Of the lines below, copy those that hold the word "mapa".

**** Data records

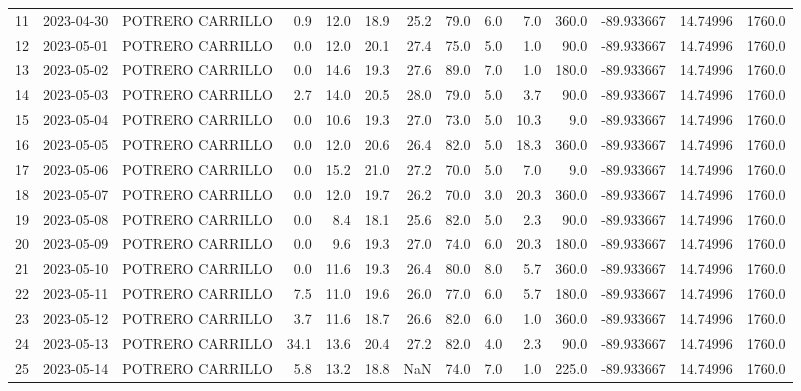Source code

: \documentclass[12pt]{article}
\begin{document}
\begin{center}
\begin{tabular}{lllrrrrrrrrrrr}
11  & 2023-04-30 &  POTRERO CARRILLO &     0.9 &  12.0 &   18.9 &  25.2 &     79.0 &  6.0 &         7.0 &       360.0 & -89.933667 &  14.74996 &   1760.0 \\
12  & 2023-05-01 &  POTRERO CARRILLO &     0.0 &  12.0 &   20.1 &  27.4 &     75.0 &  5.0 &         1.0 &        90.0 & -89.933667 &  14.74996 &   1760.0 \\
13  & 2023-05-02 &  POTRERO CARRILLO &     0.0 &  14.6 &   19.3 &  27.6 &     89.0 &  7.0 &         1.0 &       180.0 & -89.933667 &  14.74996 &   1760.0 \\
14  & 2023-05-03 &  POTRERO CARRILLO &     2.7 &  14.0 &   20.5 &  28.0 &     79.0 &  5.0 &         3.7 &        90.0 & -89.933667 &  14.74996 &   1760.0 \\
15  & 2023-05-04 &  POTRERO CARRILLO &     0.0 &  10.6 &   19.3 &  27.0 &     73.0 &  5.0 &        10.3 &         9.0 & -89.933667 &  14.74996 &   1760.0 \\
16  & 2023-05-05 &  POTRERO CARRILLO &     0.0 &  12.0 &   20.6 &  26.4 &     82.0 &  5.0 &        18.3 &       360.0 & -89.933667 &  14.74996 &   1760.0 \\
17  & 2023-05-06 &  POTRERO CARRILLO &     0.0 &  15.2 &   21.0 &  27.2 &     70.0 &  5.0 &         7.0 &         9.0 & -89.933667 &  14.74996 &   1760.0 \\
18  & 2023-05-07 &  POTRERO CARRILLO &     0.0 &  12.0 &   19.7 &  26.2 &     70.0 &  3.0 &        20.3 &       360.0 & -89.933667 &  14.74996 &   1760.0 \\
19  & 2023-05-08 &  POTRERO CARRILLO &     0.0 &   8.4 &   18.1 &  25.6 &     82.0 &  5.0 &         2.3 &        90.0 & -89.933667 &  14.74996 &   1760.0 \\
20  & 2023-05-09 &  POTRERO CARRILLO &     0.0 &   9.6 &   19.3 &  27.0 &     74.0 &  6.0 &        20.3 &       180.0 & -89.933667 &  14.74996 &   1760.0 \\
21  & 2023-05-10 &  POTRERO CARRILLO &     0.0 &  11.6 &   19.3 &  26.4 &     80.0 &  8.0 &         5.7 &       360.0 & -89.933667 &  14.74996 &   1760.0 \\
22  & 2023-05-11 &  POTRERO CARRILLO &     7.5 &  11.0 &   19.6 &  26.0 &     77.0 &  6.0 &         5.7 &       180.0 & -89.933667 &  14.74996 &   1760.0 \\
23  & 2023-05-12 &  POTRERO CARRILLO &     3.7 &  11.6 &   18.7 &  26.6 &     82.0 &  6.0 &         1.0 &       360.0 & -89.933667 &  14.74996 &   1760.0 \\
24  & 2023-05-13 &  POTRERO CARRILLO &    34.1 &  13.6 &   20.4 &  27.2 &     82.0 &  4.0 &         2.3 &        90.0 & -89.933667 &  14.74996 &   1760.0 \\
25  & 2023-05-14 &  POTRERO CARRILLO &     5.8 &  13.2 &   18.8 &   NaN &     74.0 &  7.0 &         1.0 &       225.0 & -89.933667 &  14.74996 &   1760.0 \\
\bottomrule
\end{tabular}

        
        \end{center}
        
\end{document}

********
**** Data records

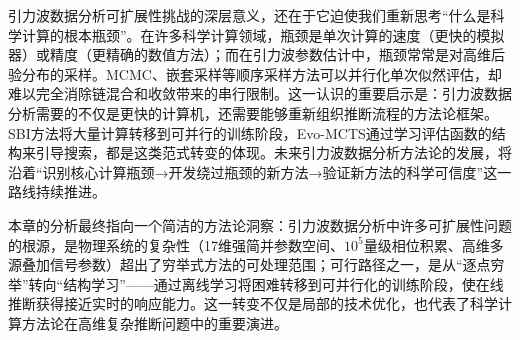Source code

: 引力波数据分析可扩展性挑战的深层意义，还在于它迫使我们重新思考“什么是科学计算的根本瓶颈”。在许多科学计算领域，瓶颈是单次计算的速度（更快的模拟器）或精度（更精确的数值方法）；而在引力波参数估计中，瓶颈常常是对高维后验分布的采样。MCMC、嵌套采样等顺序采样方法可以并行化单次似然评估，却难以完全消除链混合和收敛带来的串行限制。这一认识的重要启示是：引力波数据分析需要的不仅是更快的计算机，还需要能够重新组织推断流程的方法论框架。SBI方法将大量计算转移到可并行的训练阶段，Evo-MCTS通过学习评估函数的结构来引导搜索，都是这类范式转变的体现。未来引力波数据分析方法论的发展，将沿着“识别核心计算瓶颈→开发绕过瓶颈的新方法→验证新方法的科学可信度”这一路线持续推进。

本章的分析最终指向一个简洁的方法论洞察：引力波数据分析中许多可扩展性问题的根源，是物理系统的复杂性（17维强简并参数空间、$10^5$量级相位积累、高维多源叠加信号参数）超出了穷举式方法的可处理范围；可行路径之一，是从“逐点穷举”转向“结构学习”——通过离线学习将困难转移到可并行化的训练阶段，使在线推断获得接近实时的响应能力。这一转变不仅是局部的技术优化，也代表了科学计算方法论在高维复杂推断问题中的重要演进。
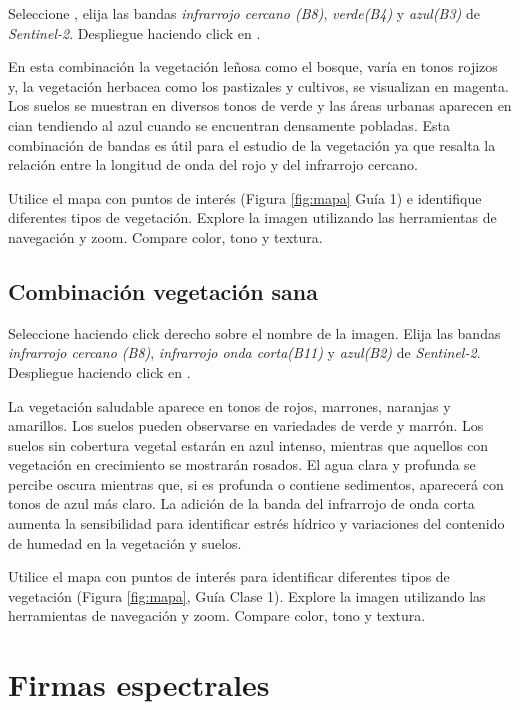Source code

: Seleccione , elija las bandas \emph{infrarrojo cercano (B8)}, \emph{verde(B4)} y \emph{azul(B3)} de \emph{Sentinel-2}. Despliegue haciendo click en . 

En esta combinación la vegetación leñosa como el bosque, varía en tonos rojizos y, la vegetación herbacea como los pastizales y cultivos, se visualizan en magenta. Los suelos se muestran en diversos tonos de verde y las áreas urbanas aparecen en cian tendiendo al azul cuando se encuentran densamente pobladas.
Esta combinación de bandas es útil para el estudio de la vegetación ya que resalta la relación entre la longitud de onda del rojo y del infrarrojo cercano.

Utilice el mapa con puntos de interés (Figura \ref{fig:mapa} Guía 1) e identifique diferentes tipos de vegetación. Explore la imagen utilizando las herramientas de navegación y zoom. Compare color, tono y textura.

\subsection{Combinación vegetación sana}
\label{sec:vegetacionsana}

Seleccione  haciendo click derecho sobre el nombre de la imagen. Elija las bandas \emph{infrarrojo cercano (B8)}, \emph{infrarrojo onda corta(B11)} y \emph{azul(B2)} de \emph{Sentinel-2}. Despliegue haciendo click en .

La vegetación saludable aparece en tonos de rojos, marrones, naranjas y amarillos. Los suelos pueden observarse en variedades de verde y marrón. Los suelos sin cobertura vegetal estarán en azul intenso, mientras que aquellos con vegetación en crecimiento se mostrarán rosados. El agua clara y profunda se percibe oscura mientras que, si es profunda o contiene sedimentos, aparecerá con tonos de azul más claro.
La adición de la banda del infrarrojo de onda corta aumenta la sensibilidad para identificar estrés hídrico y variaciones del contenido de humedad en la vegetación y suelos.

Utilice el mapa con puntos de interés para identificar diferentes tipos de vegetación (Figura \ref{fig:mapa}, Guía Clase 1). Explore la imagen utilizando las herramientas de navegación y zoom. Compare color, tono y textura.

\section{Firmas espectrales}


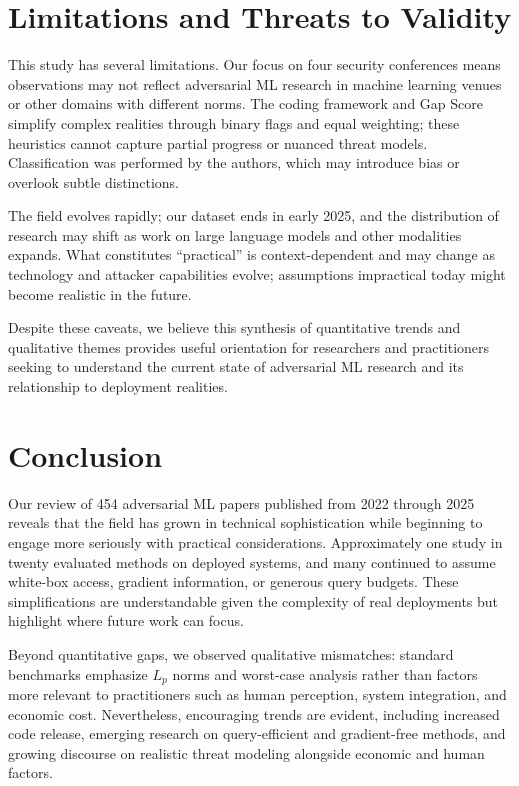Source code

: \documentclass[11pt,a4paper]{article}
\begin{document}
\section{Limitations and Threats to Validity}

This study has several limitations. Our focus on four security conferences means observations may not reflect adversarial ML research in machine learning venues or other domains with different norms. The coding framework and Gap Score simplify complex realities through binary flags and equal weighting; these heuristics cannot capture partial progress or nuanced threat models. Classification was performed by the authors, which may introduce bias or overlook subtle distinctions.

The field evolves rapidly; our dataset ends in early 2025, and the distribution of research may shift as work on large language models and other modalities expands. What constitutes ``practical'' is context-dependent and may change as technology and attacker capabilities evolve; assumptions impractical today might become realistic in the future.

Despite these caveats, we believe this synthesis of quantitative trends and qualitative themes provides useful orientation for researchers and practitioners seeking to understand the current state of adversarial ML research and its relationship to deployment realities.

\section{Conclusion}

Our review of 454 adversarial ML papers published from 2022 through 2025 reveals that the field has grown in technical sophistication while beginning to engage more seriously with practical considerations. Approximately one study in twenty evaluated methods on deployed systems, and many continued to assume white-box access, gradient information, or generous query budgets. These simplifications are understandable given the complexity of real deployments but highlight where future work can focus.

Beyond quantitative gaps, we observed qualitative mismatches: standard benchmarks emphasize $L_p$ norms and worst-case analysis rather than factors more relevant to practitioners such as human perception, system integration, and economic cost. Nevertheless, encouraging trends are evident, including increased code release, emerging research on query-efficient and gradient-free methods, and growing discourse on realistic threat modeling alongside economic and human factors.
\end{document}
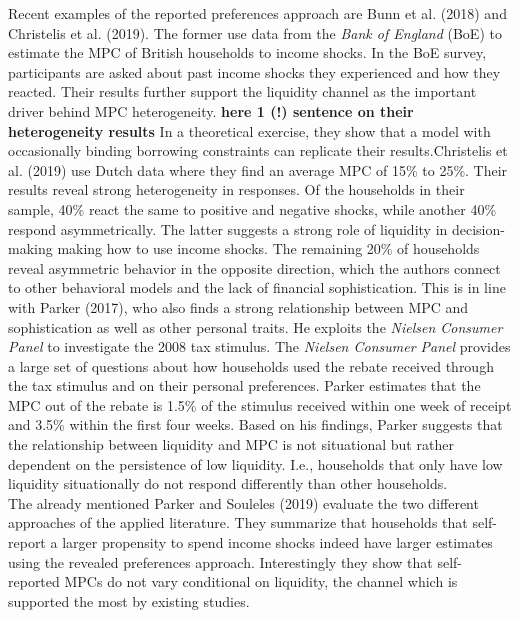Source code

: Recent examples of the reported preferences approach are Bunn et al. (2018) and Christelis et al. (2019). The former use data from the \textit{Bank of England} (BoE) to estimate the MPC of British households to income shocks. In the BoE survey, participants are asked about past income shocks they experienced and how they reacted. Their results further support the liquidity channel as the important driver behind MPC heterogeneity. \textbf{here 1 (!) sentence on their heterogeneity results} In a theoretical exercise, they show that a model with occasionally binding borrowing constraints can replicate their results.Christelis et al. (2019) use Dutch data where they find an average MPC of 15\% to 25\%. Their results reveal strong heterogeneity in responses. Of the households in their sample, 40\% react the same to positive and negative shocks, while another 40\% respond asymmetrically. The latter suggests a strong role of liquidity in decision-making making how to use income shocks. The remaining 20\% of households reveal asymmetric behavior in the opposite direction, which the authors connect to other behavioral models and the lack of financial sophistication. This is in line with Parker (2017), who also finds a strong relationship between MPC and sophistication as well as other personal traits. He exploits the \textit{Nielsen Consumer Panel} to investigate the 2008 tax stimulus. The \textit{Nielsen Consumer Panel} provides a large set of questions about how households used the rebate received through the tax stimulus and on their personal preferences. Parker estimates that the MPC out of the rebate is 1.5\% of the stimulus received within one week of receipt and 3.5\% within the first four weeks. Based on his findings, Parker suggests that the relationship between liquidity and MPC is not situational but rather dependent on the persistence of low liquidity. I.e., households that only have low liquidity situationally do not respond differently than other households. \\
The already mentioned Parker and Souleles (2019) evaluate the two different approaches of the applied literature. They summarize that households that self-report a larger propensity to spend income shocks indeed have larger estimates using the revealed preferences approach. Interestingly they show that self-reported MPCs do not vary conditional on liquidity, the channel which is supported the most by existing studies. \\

********
**** Data records

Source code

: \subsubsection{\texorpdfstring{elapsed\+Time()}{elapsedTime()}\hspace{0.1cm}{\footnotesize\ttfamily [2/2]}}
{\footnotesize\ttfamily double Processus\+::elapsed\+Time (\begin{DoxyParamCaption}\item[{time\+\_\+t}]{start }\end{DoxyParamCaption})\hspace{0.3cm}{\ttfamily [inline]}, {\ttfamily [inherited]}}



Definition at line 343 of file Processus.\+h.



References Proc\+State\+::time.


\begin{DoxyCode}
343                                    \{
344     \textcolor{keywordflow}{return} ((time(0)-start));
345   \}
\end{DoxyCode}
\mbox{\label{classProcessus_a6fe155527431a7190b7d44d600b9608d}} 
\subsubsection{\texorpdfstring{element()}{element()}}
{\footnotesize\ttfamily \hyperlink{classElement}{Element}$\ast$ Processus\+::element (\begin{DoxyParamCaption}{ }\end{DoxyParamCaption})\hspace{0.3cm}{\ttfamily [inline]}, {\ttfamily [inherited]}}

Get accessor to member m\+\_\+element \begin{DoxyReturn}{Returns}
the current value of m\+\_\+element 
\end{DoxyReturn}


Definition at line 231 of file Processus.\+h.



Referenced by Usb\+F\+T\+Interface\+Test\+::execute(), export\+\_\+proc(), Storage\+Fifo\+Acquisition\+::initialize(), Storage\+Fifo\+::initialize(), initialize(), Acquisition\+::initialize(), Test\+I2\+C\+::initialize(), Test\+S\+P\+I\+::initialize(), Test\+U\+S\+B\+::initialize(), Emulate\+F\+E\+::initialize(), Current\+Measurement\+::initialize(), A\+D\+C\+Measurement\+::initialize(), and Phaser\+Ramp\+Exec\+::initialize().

********

• [Final answer]:
Utilice el mapa con puntos de interés (Figura \ref{fig:mapa} Guía 1) e identifique diferentes tipos de vegetación. Explore la imagen utilizando las herramientas de navegación y zoom. Compare color, tono y textura.
Utilice el mapa con puntos de interés para identificar diferentes tipos de vegetación (Figura \ref{fig:mapa}, Guía Clase 1). Explore la imagen utilizando las herramientas de navegación y zoom. Compare color, tono y textura.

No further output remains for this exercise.